Vladmir Putin awarded Confucius Prize


Russia’s Prime Minister Vladimir Putin speaks at a meeting with members of Valdai international discussion club in Krasnogorsk, just outside Moscow, on November 11, 2011.


Misha Japaridze

The Confucius Prize was awarded to Russian Prime Minister Vladmir Putin by Chinese academics today.

According to the Daily Telegraph, Putin was awarded the prize, which is China's version of the Nobel Peace Prize, for being "outstanding in keeping world peace."

According to The New York Times:

His iron hand and toughness revealed in this war impressed the Russians a lot, and he was regarded to be capable of bringing safety and stability to Russia,” read an English version of the committee’s statement. “He became the anti-terrorist No. 1 and the national hero.”

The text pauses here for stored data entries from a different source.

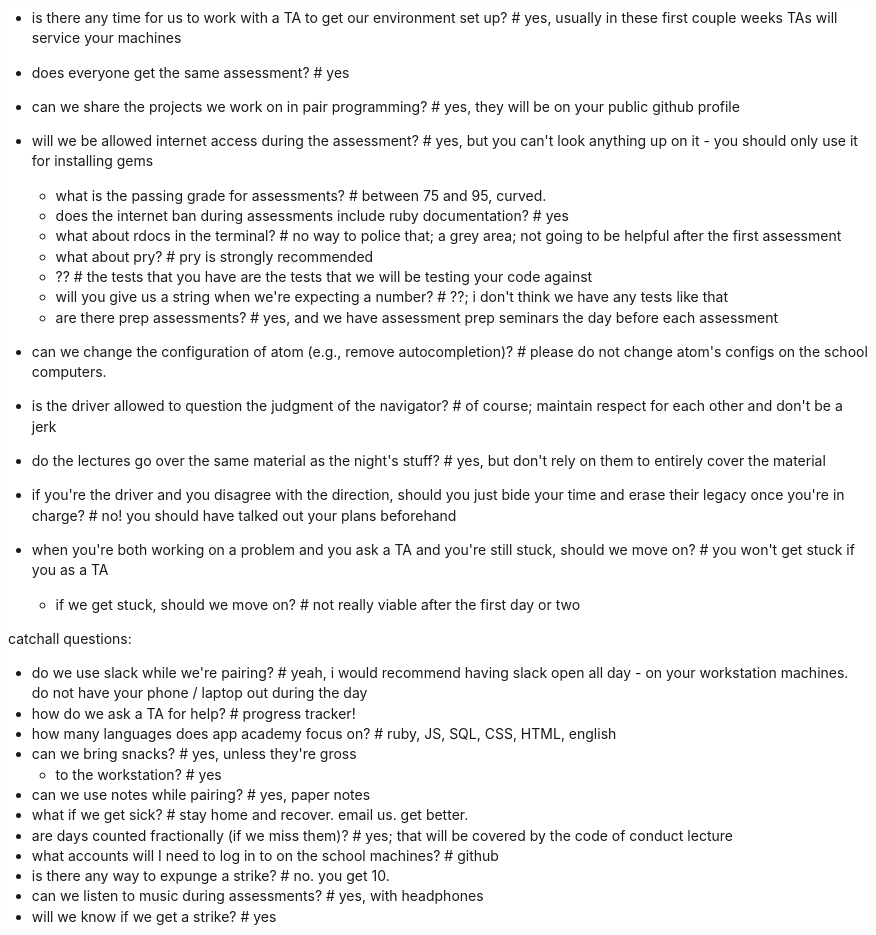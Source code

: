 + is there any time for us to work with a TA to get our environment set up? #
yes, usually in these first couple weeks TAs will service your machines

+ does everyone get the same assessment? # yes

+ can we share the projects we work on in pair programming? # yes, they will be
on your public github profile
+ will we be allowed internet access during the assessment? # yes, but you can't look anything up on it - you should only use it for installing gems
  + what is the passing grade for assessments? # between 75 and 95, curved.
  + does the internet ban during assessments include ruby documentation? # yes
  + what about rdocs in the terminal? # no way to police that; a grey area; not
going to be helpful after the first assessment
  + what about pry? # pry is strongly recommended
  + ?? # the tests that you have are the tests that we will be testing your code
against
  + will you give us a string when we're expecting a number? # ??; i don't think
we have any tests like that
  + are there prep assessments? # yes, and we have assessment prep seminars the
day before each assessment

+ can we change the configuration of atom (e.g., remove autocompletion)? #
please do not change atom's configs on the school computers.

+ is the driver allowed to question the judgment of the navigator? # of course;
maintain respect for each other and don't be a jerk
+ do the lectures go over the same material as the night's stuff? # yes, but
don't rely on them to entirely cover the material
+ if you're the driver and you disagree with the direction, should you just
bide your time and erase their legacy once you're in charge? # no! you should
have talked out your plans beforehand

+ when you're both working on a problem and you ask a TA and you're still
stuck, should we move on? # you won't get stuck if you as a TA
  + if we get stuck, should we move on? # not really viable after the first day
  or two

catchall questions:
+ do we use slack while we're pairing? # yeah, i would recommend having slack
open all day - on your workstation machines. do not have your phone / laptop
out during the day
+ how do we ask a TA for help? # progress tracker!
+ how many languages does app academy focus on? # ruby, JS, SQL, CSS, HTML,
english
+ can we bring snacks? # yes, unless they're gross
  + to the workstation? # yes
+ can we use notes while pairing? # yes, paper notes
+ what if we get sick? # stay home and recover. email us. get better.
+ are days counted fractionally (if we miss them)? # yes; that will be covered
by the code of conduct lecture
+ what accounts will I need to log in to on the school machines? # github
+ is there any way to expunge a strike? # no. you get 10.
+ can we listen to music during assessments? # yes, with headphones
+ will we know if we get a strike? # yes
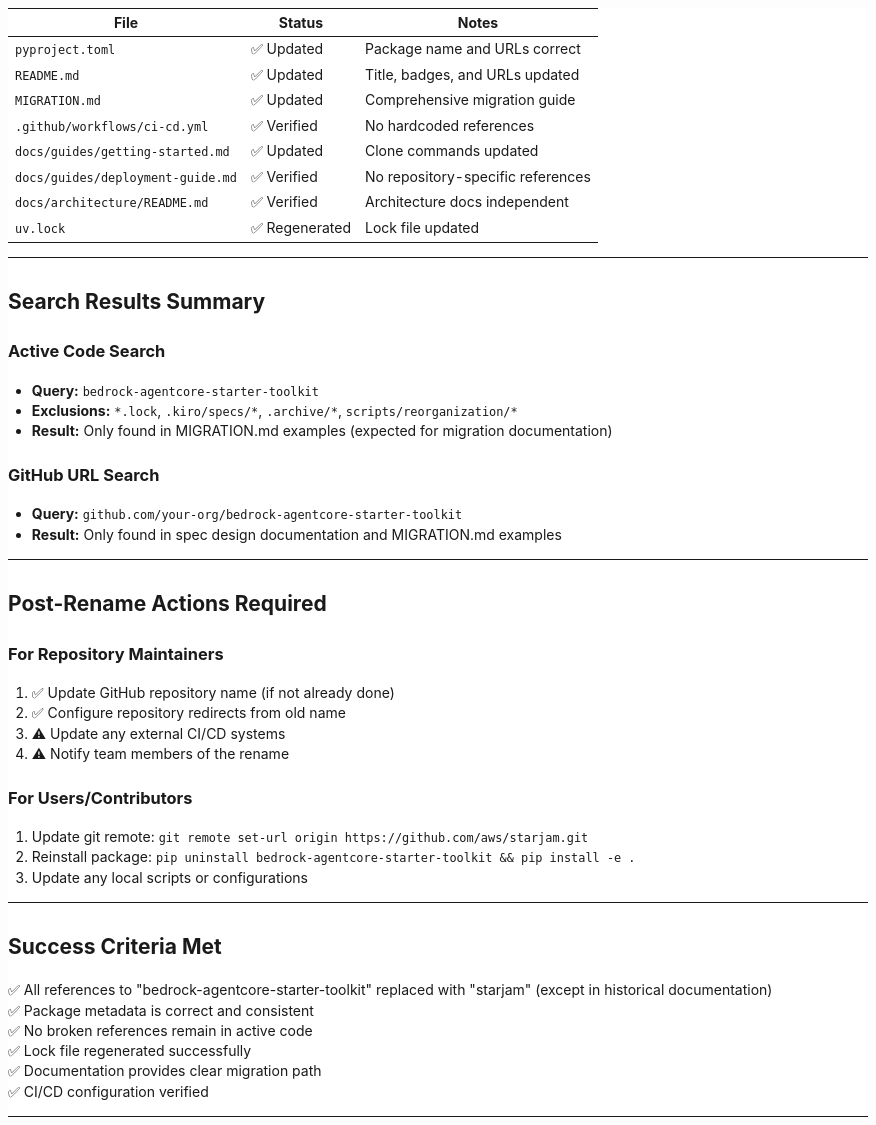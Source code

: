 | File | Status | Notes |
|------|--------|-------|
| `pyproject.toml` | ✅ Updated | Package name and URLs correct |
| `README.md` | ✅ Updated | Title, badges, and URLs updated |
| `MIGRATION.md` | ✅ Updated | Comprehensive migration guide |
| `.github/workflows/ci-cd.yml` | ✅ Verified | No hardcoded references |
| `docs/guides/getting-started.md` | ✅ Updated | Clone commands updated |
| `docs/guides/deployment-guide.md` | ✅ Verified | No repository-specific references |
| `docs/architecture/README.md` | ✅ Verified | Architecture docs independent |
| `uv.lock` | ✅ Regenerated | Lock file updated |

---

## Search Results Summary

### Active Code Search
- **Query:** `bedrock-agentcore-starter-toolkit`
- **Exclusions:** `*.lock`, `.kiro/specs/*`, `.archive/*`, `scripts/reorganization/*`
- **Result:** Only found in MIGRATION.md examples (expected for migration documentation)

### GitHub URL Search
- **Query:** `github.com/your-org/bedrock-agentcore-starter-toolkit`
- **Result:** Only found in spec design documentation and MIGRATION.md examples

---

## Post-Rename Actions Required

### For Repository Maintainers
1. ✅ Update GitHub repository name (if not already done)
2. ✅ Configure repository redirects from old name
3. ⚠️ Update any external CI/CD systems
4. ⚠️ Notify team members of the rename

### For Users/Contributors
1. Update git remote: `git remote set-url origin https://github.com/aws/starjam.git`
2. Reinstall package: `pip uninstall bedrock-agentcore-starter-toolkit && pip install -e .`
3. Update any local scripts or configurations

---

## Success Criteria Met

✅ All references to "bedrock-agentcore-starter-toolkit" replaced with "starjam" (except in historical documentation)  
✅ Package metadata is correct and consistent  
✅ No broken references remain in active code  
✅ Lock file regenerated successfully  
✅ Documentation provides clear migration path  
✅ CI/CD configuration verified  

---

The first Confucius Prize was given to Lien Chan, a Taiwanese politician, and head of the Koumintang Party, as a response by China to the Nobel Peace Prize being awarded to imprisoned Chiense writer and regime critic, Liu Xiaobo.

GlobalPost's correspondent in Shanghai wrote that "Beijing reacted with fury to Liu's Nobel, and he became the first recipient of the prize not allowed a representative at the award ceremony in Norway."

Foreign Policy writes that last year's awarding of the prize was a bit of a disaster:

The winner, former Taiwanese Vice President Lien Chan, was never informed that he had won, and the statue and prize money were instead handed to a little girl with no relation to him.

Earlier this year, the ministry overlooking the prize, ordered organisers to scrap the award, saying they were not given official permission to promote it. But Qiao Damo contested this decision on Tuesday. He said it was "unreasonable" to cancel the prize.

Putin beat German Chancellor Angela Merkel andYuan Longping, a Chinese agriculture scientist for this year's prize.